Ioannidis is after bias in research. He is perhaps best known for a 2005 paper “Why Most Published Research Findings Are False.” A professor at Stanford, he has built a career in the field of meta-research and may be one of the most highly cited researchers alive.

In 2017, he published “The Power of Bias in Economics Research.” He recently talked to Russ Roberts on the EconTalk podcast about his research and what it means for economics.

He focuses on two factors that contribute to bias in economics research: publication bias and low power. These are complicated topics. This post hopes to provide a simplified explanation of these issues and why bias and power matters.

What is bias?

We frequently hear the word bias. “Fake news” is biased news. For dinner, I am biased toward steak over chicken. That’s different from statistical bias.

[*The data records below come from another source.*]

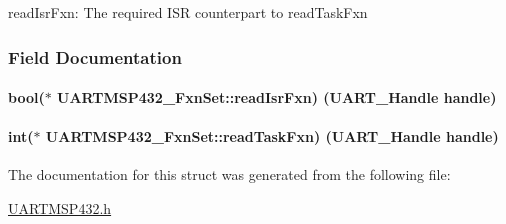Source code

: read\+Isr\+Fxn\+: The required I\+S\+R counterpart to read\+Task\+Fxn 

\subsubsection{Field Documentation}
\paragraph[{read\+Isr\+Fxn}]{\setlength{\rightskip}{0pt plus 5cm}bool($\ast$ U\+A\+R\+T\+M\+S\+P432\+\_\+\+Fxn\+Set\+::read\+Isr\+Fxn) ({\bf U\+A\+R\+T\+\_\+\+Handle} handle)}\label{struct_u_a_r_t_m_s_p432___fxn_set_a36c8cc2c79e05138ab96e95b4b090fcf}
\paragraph[{read\+Task\+Fxn}]{\setlength{\rightskip}{0pt plus 5cm}int($\ast$ U\+A\+R\+T\+M\+S\+P432\+\_\+\+Fxn\+Set\+::read\+Task\+Fxn) ({\bf U\+A\+R\+T\+\_\+\+Handle} handle)}\label{struct_u_a_r_t_m_s_p432___fxn_set_a037fc6ffa691eb4eff208a14271c67ae}


The documentation for this struct was generated from the following file\+:\begin{DoxyCompactItemize}
\item 
\hyperlink{_u_a_r_t_m_s_p432_8h}{U\+A\+R\+T\+M\+S\+P432.\+h}\end{DoxyCompactItemize}
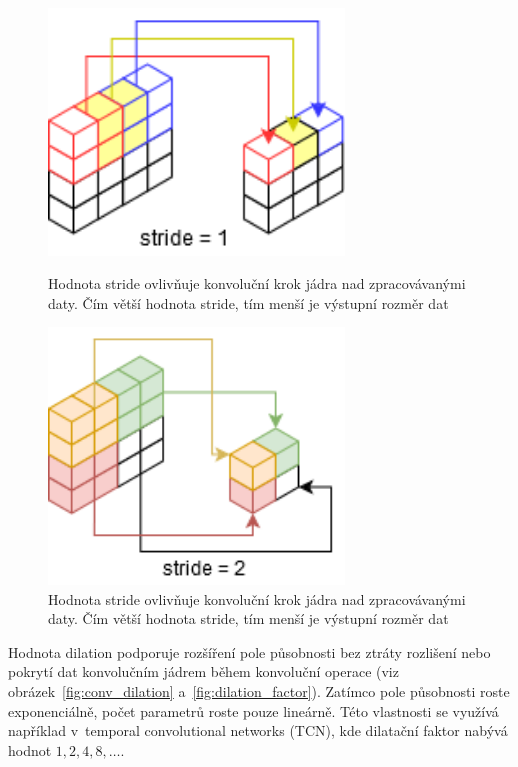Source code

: \begin{figure}[H]
    \centering
    \begin{minipage}{0.45\textwidth}
        \centering
        \includegraphics[width=0.7\textwidth]{obrazky-figures/stride1.png}
        \caption{\label{fig:conv_stride1}Hodnota stride ovlivňuje konvoluční krok jádra nad zpracovávanými daty. Čím větší hodnota stride, tím menší je výstupní rozměr dat}
    \end{minipage}\hfill
    \begin{minipage}{0.45\textwidth}
        \centering
        \includegraphics[width=0.7\textwidth]{obrazky-figures/stride2.png}
        \caption{\label{fig:conv_stride2}Hodnota stride ovlivňuje konvoluční krok jádra nad zpracovávanými daty. Čím větší hodnota stride, tím menší je výstupní rozměr dat}
    \end{minipage}
\end{figure}


Hodnota dilation podporuje rozšíření pole působnosti bez ztráty rozlišení nebo pokrytí dat konvolučním jádrem během konvoluční operace (viz obrázek~\ref{fig:conv_dilation} a~\ref{fig:dilation_factor}). Zatímco pole působnosti roste exponenciálně, počet parametrů roste pouze lineárně. Této vlastnosti se využívá například v~temporal convolutional networks (TCN), kde dilatační faktor nabývá hodnot $1, 2, 4, 8, \dots$.

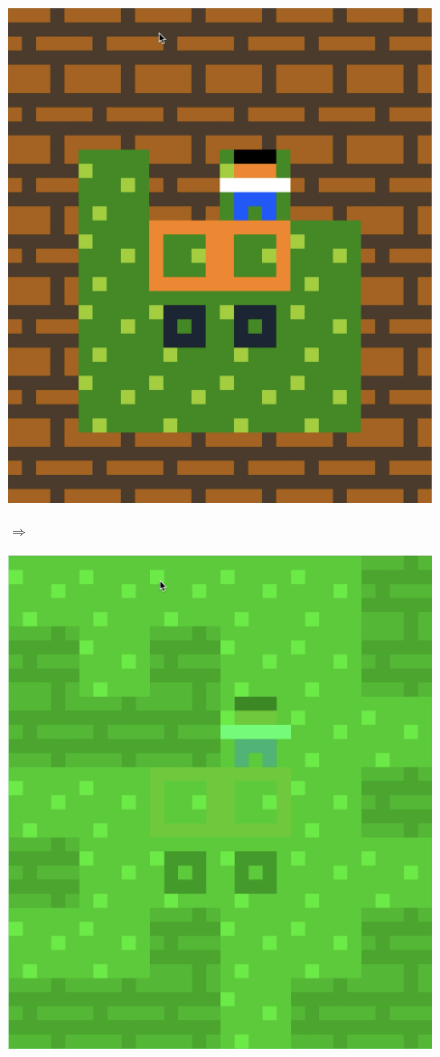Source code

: \begin{figure}[!htbp]
\begin{minipage}[t]{0.2\textwidth}
\includegraphics[width=\textwidth]{figures/maxii3.png} \hfill \\
\end{minipage}
$\Longrightarrow$
\begin{minipage}[t]{0.2\textwidth}
\includegraphics[width=\textwidth]{figures/maxii4_green.png} \hfill \\

\end{minipage}
\end{figure}
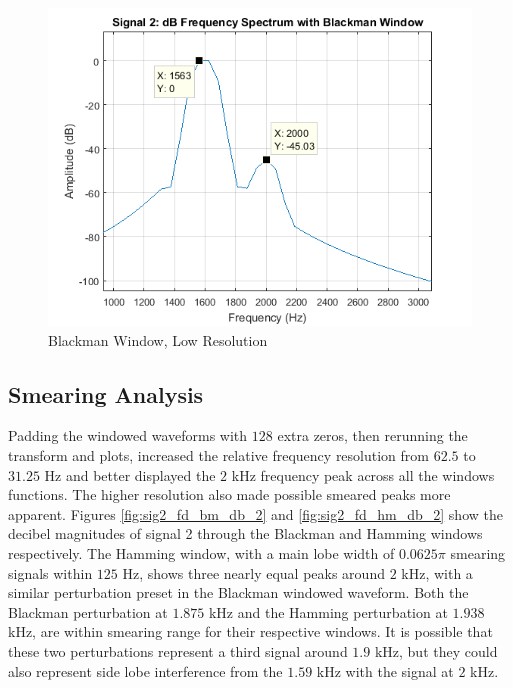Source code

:\documentclass[pdftex, 10pt]{IEEEtran}
\begin{document}
\begin{figure}
    \centering
    \includegraphics[scale=0.5]{sig2_fd_bm_db_1}
    \caption{Blackman Window, Low Resolution}
    \label{fig:sig2_fd_bm_db_1}
\end{figure}

\subsection{Smearing Analysis}
Padding the windowed waveforms with $128$ extra zeros, then rerunning the transform
and plots, increased the relative frequency resolution from $62.5$ to $31.25$ Hz and better displayed the $2$ kHz
frequency peak across all the windows functions. The higher resolution also made possible smeared peaks more apparent.
Figures \ref{fig:sig2_fd_bm_db_2} and \ref{fig:sig2_fd_hm_db_2} 
show the decibel magnitudes of signal 2 through the Blackman and Hamming windows respectively. The Hamming window,
with a main lobe width of $0.0625\pi$ smearing signals within $125$ Hz, shows three nearly equal peaks around 
$2$ kHz, with a similar perturbation preset in the Blackman windowed waveform. Both the Blackman perturbation at 
$1.875$ kHz and the Hamming perturbation at $1.938$ kHz, are within smearing range for their respective windows.
It is possible that these two perturbations represent a third signal around $1.9$ kHz, but they could also represent
side lobe interference from the $1.59$ kHz with the signal at $2$ kHz.
\end{document}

In statistics, bias means that a researcher’s estimate of a variable or effect is different from the “true” value or effect. The “true” probability of getting heads from tossing a fair coin is 50 percent. Let’s say that no matter how many times I toss a particular coin, I find that I’m getting heads about 75 percent of the time. My instrument, the coin, may be biased. I may be the most honest coin flipper, but my experiment has biased results. In other words, biased results do not imply biased research or biased researchers.

Publication bias

Publication bias occurs because peer-reviewed publications tend to favor publishing positive, statistically significant results and to reject insignificant results. Informally, this is known as the “file drawer” problem. Nonsignificant results remain unsubmitted in the researcher’s file drawer or, if submitted, remain in limbo in an editor’s file drawer.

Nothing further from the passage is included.